65 FLRA No. 128              
LOCAL 1304
March 14, 2011
Before the Authority: Carol Waller Pope, Chairman, and Thomas M. Beck and Ernest DuBester, Members
I.     Statement of the Case
        This matter is before the Authority on exceptions to an award of Arbitrator Steven Briggs filed by the Agencyunder § 7122(a) of the Federal Service Labor‑Management Relations Statute (the Statute) and part 2425 of the Authority’s Regulations. The Union did not file an opposition to the Agency’s exceptions.
        The Arbitrator awarded the Union attorney fees and costs. For the reasons that follow, we deny the Agency’s exceptions.

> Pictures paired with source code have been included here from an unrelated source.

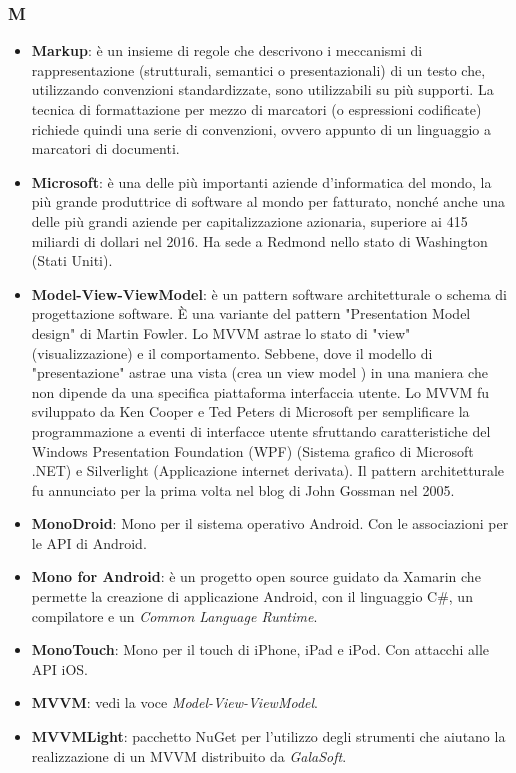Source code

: \subsubsection{M}
\begin{itemize}
	\item \textbf{Markup}: è un insieme di regole che descrivono i meccanismi di rappresentazione (strutturali, semantici o presentazionali) di un testo che, utilizzando convenzioni standardizzate, sono utilizzabili su più supporti. La tecnica di formattazione per mezzo di marcatori (o espressioni codificate) richiede quindi una serie di convenzioni, ovvero appunto di un linguaggio a marcatori di documenti.
	\item \textbf{Microsoft}: è una delle più importanti aziende d'informatica del mondo, la più grande produttrice di software al mondo per fatturato, nonché anche una delle più grandi aziende per capitalizzazione azionaria, superiore ai 415 miliardi di dollari nel 2016. Ha sede a Redmond nello stato di Washington (Stati Uniti).
	\item \textbf{Model-View-ViewModel}:  è un pattern software architetturale o schema di progettazione software. È una variante del pattern "Presentation Model design" di Martin Fowler. Lo MVVM astrae lo stato di "view" (visualizzazione) e il comportamento. Sebbene, dove il modello di "presentazione" astrae una vista (crea un view model ) in una maniera che non dipende da una specifica piattaforma interfaccia utente. Lo MVVM fu sviluppato da Ken Cooper e Ted Peters di Microsoft per semplificare la programmazione a eventi di interfacce utente sfruttando caratteristiche del Windows Presentation Foundation (WPF) (Sistema grafico di Microsoft .NET) e Silverlight (Applicazione internet derivata). Il pattern architetturale fu annunciato per la prima volta nel blog di John Gossman nel 2005.
	\item \textbf{MonoDroid}:  Mono per il sistema operativo Android. Con le associazioni per le API di Android.
	\item \textbf{Mono for Android}: è un progetto open source guidato da Xamarin che permette la creazione di applicazione Android, con il linguaggio C\#, un compilatore e un \textit{Common Language Runtime}. 
	\item \textbf{MonoTouch}: Mono per il touch di iPhone, iPad e iPod. Con attacchi alle API iOS.
	\item \textbf{MVVM}: vedi la voce \textit{Model-View-ViewModel}.
	\item \textbf{MVVMLight}: pacchetto NuGet per l'utilizzo degli strumenti che aiutano la realizzazione di un MVVM distribuito da \textit{GalaSoft}.
\end{itemize}

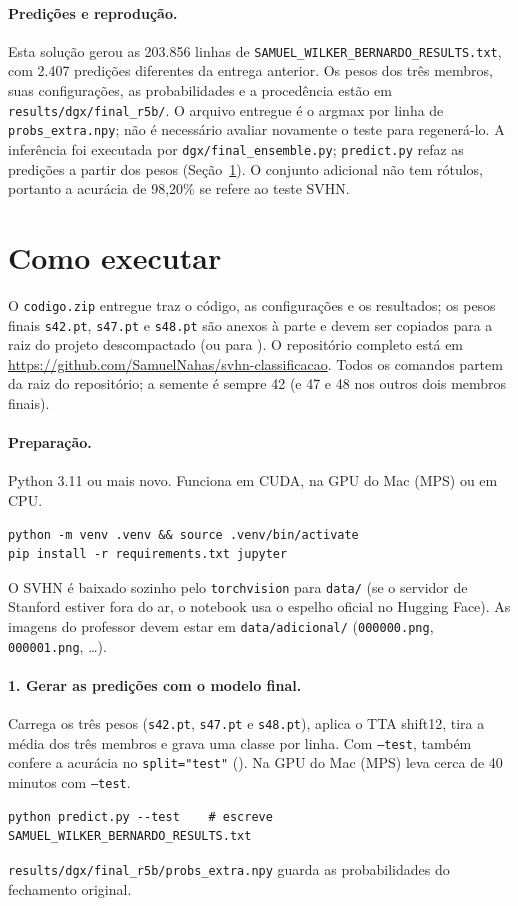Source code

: \documentclass[11pt,a4paper]{article}
\begin{document}
{\sloppy
\paragraph{Predições e reprodução.} Esta solução gerou as 203.856 linhas de
\texttt{SAMUEL\_WILKER\_BERNARDO\_\allowbreak RESULTS.txt}, com 2.407 predições diferentes da entrega anterior.
Os pesos dos três membros, suas configurações, as probabilidades e a procedência estão em
\texttt{results/dgx/final\_r5b/}. O arquivo entregue é o argmax por linha de \texttt{probs\_extra.npy};
não é necessário avaliar novamente o teste para regenerá-lo. A inferência foi executada por
\texttt{dgx/final\_ensemble.py}; \texttt{predict.py} refaz as predições a partir dos pesos (Seção~\ref{sec:rodar}). O conjunto adicional não tem rótulos,
portanto a acurácia de 98,20\% se refere ao teste SVHN.
\par}

\section{Como executar}\label{sec:rodar}

O \texttt{codigo.zip} entregue traz o código, as configurações e os resultados; os pesos finais \texttt{s42.pt}, \texttt{s47.pt} e \texttt{s48.pt} são anexos à parte e devem ser copiados para a raiz do projeto descompactado (ou para ). O repositório completo está em \url{https://github.com/SamuelNahas/svhn-classificacao}. Todos os comandos partem da raiz do
repositório; a semente é sempre 42 (e 47 e 48 nos outros dois membros finais).

\paragraph{Preparação.} Python 3.11 ou mais novo. Funciona em CUDA, na GPU do Mac (MPS) ou em CPU.
\begin{verbatim}
python -m venv .venv && source .venv/bin/activate
pip install -r requirements.txt jupyter
\end{verbatim}
O SVHN é baixado sozinho pelo \texttt{torchvision} para \texttt{data/} (se o servidor de Stanford estiver fora
do ar, o notebook usa o espelho oficial no Hugging Face). As imagens do professor devem estar em
\texttt{data/adicional/} (\texttt{000000.png}, \texttt{000001.png}, \ldots).

\paragraph{1. Gerar as predições com o modelo final.} Carrega os três pesos
(\texttt{s42.pt}, \texttt{s47.pt} e \texttt{s48.pt}), aplica o TTA shift12, tira a média dos três membros e grava uma
classe por linha. Com \texttt{--test}, também confere a acurácia no \texttt{split="test"} (\testeFinal{}). Na GPU do Mac (MPS) leva cerca de 40 minutos com \texttt{--test}.
\begin{verbatim}
python predict.py --test    # escreve SAMUEL_WILKER_BERNARDO_RESULTS.txt
\end{verbatim}
\texttt{results/dgx/final\_r5b/probs\_extra.npy} guarda as probabilidades do fechamento original.
\end{document}
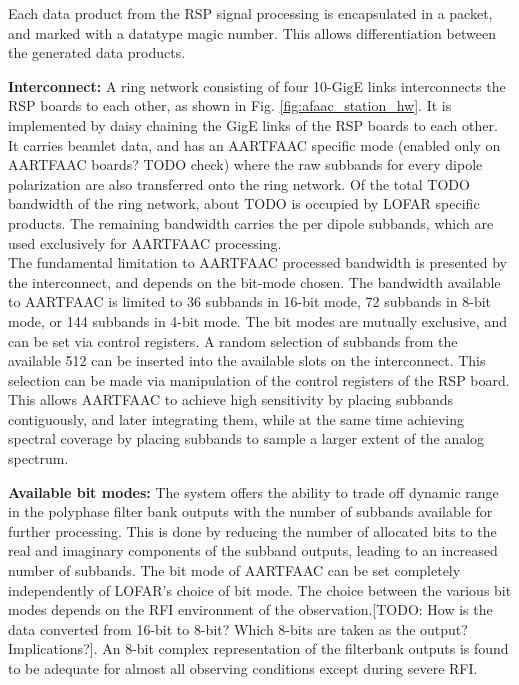 \documentclass{ws-jai}
\begin{document}
Each data  product from the RSP  signal processing is encapsulated  in a packet,
and marked with a datatype magic number. This allows differentiation between the
generated data products.

\textbf  {Interconnect:}  A  ring  network  consisting  of  four  10-GigE  links
interconnects    the    RSP   boards    to    each    other,   as    shown    in
Fig. \ref{fig:afaac_station_hw}.  It is implemented  by daisy chaining  the GigE
links of  the RSP  boards to  each other. It  carries beamlet  data, and  has an
AARTFAAC specific mode  (enabled only on AARTFAAC boards? TODO  check) where the
raw subbands  for every dipole polarization  are also transferred onto  the ring
network. Of the total TODO bandwidth of the ring network, about TODO is occupied
by  LOFAR specific  products. The  remaining  bandwidth carries  the per  dipole
subbands, which are used exclusively for AARTFAAC processing.\\

The fundamental limitation  to AARTFAAC processed bandwidth is  presented by the
interconnect, and  depends on the  bit-mode chosen.  The bandwidth  available to
AARTFAAC is limited to 36 subbands in 16-bit mode, 72 subbands in 8-bit mode, or
144 subbands in 4-bit mode. The bit modes are mutually exclusive, and can be set
via control  registers.  A random selection  of subbands from the  available 512
can be inserted into the available slots on the interconnect. This selection can
be made via manipulation of the control registers of the RSP board.  This allows
AARTFAAC to achieve high sensitivity by placing subbands contiguously, and later
integrating them, while at the same  time achieving spectral coverage by placing
subbands to sample a larger extent of the analog spectrum.

\textbf  {Available bit  modes:}  The system  offers the  ability  to trade  off
dynamic range in  the polyphase filter bank outputs with  the number of subbands
available  for further  processing.  This  is done  by  reducing  the number  of
allocated bits  to the  real and  imaginary components  of the  subband outputs,
leading to an increased number of subbands.  The bit mode of AARTFAAC can be set
completely independently of  LOFAR's choice of bit mode. The  choice between the
various bit modes  depends on the RFI environment of  the observation.[TODO: How
  is the  data converted  from 16-bit to  8-bit? Which 8-bits  are taken  as the
  output?  Implications?].  An  8-bit complex  representation of  the filterbank
outputs  is found  to be  adequate for  almost all  observing conditions  except
during severe RFI.
\end{document}
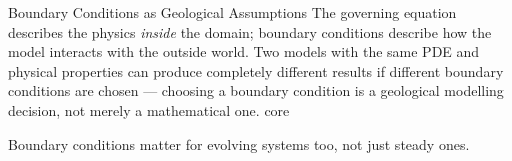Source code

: \begin{activity}{Boundary Conditions as Geological Assumptions}
{    The governing equation describes the physics \emph{inside} the domain; boundary conditions describe how the model interacts with the outside world.  Two models with the same PDE and physical properties can produce completely different results if different boundary conditions are chosen — choosing a boundary condition is a geological modelling decision, not merely a mathematical one.
}{core}








\begin{questions}
    Boundary conditions matter for evolving systems too, not just steady ones.


\end{questions}
\end{activity}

II.    Background and Arbitrator’s Awards
        The Union filed a grievance alleging that the Agency had failed to properly compensate employees for pre-shift and post-shift work. In his initial award, the Arbitrator found that the Agency had violated the Fair Labor Standards Act (FLSA), Agency regulations, and the parties’ collective bargaining agreement, and he sustained the grievance. The Arbitrator directed the parties to negotiate over a remedy, including “reasonable attorney’s fees.” Supplemental Award on the Remedy at 7 (supplemental award). He retained jurisdiction to direct a remedy if the parties were unable to agree. Id. at 2.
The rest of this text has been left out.